**TASK ITEM:** Your answer must be the exact lines from the one holding "- **Learn**: Composed" through the final line of the records below, both included, and nothing more.

Segment Start: DATA UNDER STUDY

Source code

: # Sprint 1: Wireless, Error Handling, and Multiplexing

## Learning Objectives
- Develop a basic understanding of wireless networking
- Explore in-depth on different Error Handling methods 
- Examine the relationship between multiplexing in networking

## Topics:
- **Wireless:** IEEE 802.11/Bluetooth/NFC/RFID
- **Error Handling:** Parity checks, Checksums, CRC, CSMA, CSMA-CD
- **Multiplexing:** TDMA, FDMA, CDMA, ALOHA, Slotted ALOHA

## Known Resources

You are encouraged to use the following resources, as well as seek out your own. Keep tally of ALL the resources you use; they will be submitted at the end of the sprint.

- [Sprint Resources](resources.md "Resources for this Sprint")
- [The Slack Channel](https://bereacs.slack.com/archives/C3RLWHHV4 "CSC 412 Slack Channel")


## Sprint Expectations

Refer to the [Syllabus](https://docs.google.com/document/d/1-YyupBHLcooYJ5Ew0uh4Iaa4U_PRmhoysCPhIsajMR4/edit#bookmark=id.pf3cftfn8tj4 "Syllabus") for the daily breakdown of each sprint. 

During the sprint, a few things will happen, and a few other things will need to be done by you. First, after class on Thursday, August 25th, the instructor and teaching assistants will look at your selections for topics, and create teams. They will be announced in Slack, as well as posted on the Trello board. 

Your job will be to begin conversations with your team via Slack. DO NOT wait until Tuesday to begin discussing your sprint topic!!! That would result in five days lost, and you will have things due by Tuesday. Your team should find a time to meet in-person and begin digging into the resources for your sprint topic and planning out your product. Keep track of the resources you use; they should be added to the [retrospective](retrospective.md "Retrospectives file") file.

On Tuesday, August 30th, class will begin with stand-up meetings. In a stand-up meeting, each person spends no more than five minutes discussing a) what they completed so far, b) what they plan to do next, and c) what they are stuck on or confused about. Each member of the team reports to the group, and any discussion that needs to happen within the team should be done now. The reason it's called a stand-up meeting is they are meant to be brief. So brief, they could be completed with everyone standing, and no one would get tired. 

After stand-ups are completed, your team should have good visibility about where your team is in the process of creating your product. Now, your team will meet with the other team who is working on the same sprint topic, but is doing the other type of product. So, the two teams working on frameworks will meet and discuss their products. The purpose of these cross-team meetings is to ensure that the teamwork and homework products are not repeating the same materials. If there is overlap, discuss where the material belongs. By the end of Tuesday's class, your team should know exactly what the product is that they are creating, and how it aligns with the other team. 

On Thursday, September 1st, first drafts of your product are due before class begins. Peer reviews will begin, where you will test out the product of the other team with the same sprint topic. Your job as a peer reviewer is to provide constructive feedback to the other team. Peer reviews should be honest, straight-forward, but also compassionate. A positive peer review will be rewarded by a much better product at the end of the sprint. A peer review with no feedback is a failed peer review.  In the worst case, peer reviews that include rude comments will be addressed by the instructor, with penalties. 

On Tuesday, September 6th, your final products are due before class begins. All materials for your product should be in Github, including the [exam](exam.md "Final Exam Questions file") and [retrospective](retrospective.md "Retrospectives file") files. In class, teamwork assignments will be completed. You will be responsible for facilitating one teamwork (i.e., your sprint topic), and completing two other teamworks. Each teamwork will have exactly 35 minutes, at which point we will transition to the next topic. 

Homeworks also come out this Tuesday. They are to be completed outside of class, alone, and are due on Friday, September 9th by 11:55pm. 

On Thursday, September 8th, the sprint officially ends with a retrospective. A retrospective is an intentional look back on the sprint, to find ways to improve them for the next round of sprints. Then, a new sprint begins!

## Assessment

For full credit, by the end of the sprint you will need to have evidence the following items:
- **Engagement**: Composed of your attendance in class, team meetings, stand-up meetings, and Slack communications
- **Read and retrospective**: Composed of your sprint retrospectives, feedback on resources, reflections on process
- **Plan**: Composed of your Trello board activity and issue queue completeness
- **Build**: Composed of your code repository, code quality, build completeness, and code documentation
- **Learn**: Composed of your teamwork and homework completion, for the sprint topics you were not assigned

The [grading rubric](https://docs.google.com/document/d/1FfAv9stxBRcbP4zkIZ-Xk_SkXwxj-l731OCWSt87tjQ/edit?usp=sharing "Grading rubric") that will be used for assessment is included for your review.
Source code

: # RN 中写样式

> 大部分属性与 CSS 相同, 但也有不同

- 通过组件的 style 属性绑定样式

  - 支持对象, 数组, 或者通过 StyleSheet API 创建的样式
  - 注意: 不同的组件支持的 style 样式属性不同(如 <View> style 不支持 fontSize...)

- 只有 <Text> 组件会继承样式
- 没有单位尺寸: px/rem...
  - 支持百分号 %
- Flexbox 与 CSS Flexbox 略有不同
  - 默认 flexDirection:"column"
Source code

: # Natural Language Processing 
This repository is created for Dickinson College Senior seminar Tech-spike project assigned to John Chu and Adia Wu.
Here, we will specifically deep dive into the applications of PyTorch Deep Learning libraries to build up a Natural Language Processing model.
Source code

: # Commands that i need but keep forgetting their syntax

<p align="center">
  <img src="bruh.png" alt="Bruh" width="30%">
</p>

Segment End: DATA UNDER STUDY

**SOLUTION BELOW:**
- **Learn**: Composed of your teamwork and homework completion, for the sprint topics you were not assigned

The [grading rubric](https://docs.google.com/document/d/1FfAv9stxBRcbP4zkIZ-Xk_SkXwxj-l731OCWSt87tjQ/edit?usp=sharing "Grading rubric") that will be used for assessment is included for your review.
Source code

: # RN 中写样式

> 大部分属性与 CSS 相同, 但也有不同

- 通过组件的 style 属性绑定样式

  - 支持对象, 数组, 或者通过 StyleSheet API 创建的样式
  - 注意: 不同的组件支持的 style 样式属性不同(如 <View> style 不支持 fontSize...)

- 只有 <Text> 组件会继承样式
- 没有单位尺寸: px/rem...
  - 支持百分号 %
- Flexbox 与 CSS Flexbox 略有不同
  - 默认 flexDirection:"column"
Source code

: # Natural Language Processing 
This repository is created for Dickinson College Senior seminar Tech-spike project assigned to John Chu and Adia Wu.
Here, we will specifically deep dive into the applications of PyTorch Deep Learning libraries to build up a Natural Language Processing model.
Source code

: # Commands that i need but keep forgetting their syntax

<p align="center">
  <img src="bruh.png" alt="Bruh" width="30%">
</p>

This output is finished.